About this task
Search term "have": please show all lines in the listing that contain it.
[[ Dataset records, beginning ]]
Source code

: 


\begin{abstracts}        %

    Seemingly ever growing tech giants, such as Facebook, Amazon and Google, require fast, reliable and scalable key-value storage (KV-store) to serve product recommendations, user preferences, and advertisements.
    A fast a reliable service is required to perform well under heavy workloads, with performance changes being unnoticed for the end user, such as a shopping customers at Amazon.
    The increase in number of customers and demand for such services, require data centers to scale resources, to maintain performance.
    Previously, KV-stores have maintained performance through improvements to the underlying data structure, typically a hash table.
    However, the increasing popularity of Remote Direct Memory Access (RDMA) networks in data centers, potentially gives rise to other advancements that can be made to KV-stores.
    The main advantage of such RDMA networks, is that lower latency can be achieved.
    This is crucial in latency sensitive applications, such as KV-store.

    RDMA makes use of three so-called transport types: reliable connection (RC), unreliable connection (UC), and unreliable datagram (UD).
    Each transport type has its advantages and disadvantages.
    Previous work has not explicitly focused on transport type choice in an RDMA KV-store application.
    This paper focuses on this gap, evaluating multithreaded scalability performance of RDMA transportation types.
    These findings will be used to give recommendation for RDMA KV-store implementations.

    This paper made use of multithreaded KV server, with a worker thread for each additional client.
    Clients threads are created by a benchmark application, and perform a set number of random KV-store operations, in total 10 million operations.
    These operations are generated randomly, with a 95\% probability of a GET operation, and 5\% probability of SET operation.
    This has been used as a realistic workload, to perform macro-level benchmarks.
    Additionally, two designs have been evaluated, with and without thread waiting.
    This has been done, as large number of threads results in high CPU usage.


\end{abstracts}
[[ Dataset records, end ]]
Exercise result
    Previously, KV-stores have maintained performance through improvements to the underlying data structure, typically a hash table.
    Additionally, two designs have been evaluated, with and without thread waiting.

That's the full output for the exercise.